Ein vor 1970 gebautes Wohnhaus verbraucht durchschnittlich jährlich 25 bis 30 Liter Heizöl pro m2 Wohnfläche. Für Neubauten sind aber maximal sechs bis acht Liter Heizöl je m2 zugelassen. Die theoretische Heizölersparnis von bis zu 24 Litern pro m2 dürfte sich in der Praxis auf der Jahresrechnung deutlich bemerkbar machen. Nach Berechnungen von Ecofys könnte jeder Europäer mehr als 500 Euro jährlich sparen, wenn alle Gebäude, die momentan modernisiert werden, auf den Stand der heute aktuell für Neubauten vorgeschriebenen Standards gebracht würden – mit zusätzlicher Dämmung, energieeffizienten Fenstern und anderen modernen Technologien. Geschätzte CO2-Reduktion: 460 Millionen Tonnen pro Jahr!

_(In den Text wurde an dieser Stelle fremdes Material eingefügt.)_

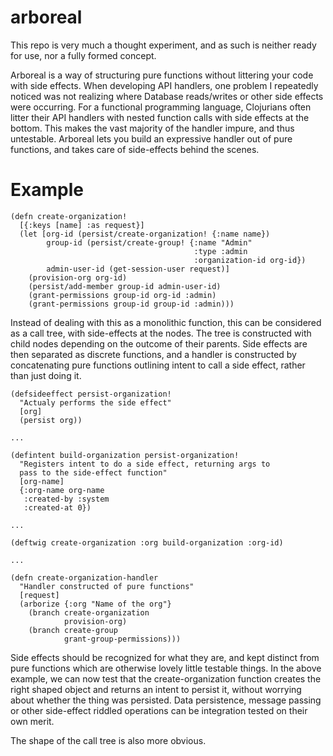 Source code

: # arboreal

This repo is very much a thought experiment, and as such is neither ready
for use, nor a fully formed concept.

Arboreal is a way of structuring pure functions without littering your code with
side effects. When developing API handlers, one problem I repeatedly noticed
was not realizing where Database reads/writes or other side effects were
occurring. For a functional programming language, Clojurians often litter
their API handlers with nested function calls with side effects at the bottom.
This makes the vast majority of the handler impure, and thus untestable.
Arboreal lets you build an expressive handler out of pure functions, and takes
care of side-effects behind the scenes.

# Example
```
(defn create-organization!
  [{:keys [name] :as request}]
  (let [org-id (persist/create-organization! {:name name})
        group-id (persist/create-group! {:name "Admin"
                                         :type :admin
                                         :organization-id org-id})
        admin-user-id (get-session-user request)]
    (provision-org org-id)
    (persist/add-member group-id admin-user-id)
    (grant-permissions group-id org-id :admin)
    (grant-permissions group-id group-id :admin)))
```
Instead of dealing with this as a monolithic function, this can be considered
as a call tree, with side-effects at the nodes. The tree is constructed with
child nodes depending on the outcome of their parents. Side effects are then
separated as discrete functions, and a handler is constructed by concatenating
pure  functions outlining intent to call a side effect, rather than just doing
it.
```
(defsideeffect persist-organization!
  "Actualy performs the side effect"
  [org]
  (persist org))

...

(defintent build-organization persist-organization!
  "Registers intent to do a side effect, returning args to
  pass to the side-effect function"
  [org-name]
  {:org-name org-name
   :created-by :system
   :created-at 0})

...

(deftwig create-organization :org build-organization :org-id)

...

(defn create-organization-handler
  "Handler constructed of pure functions"
  [request]
  (arborize {:org "Name of the org"}
    (branch create-organization
            provision-org)
    (branch create-group
            grant-group-permissions)))
```

Side effects should be recognized for what they are, and kept distinct from
pure functions which are otherwise lovely little testable things. In the above
example, we can now test that the create-organization function creates the
right shaped object and returns an intent to persist it, without worrying
about whether the thing was persisted. Data persistence, message passing
or other side-effect riddled operations can be integration tested on their
own merit.

The shape of the call tree is also more obvious.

Zukunftorientiertes Denken rechnet sich

Wer meint, nachhaltiges Bauen verursache zusätzliche Kosten, befindet sich im Irrtum. Das Gegenteil ist der Fall. Gegenüber konventionellen Gebäuden zeichnen sich nachhaltig geplante Gebäude aus durch geringere Lebenszykluskosten und Versicherungsbeiträge, reduzierte Schadens- und Reklamationsrisiken, einen höheren Immobilienwert sowie ein besseres Image. Außerdem haben sie einen positiven Einfluss auf die Gesundheit der Bewohner und das Wohlbefinden.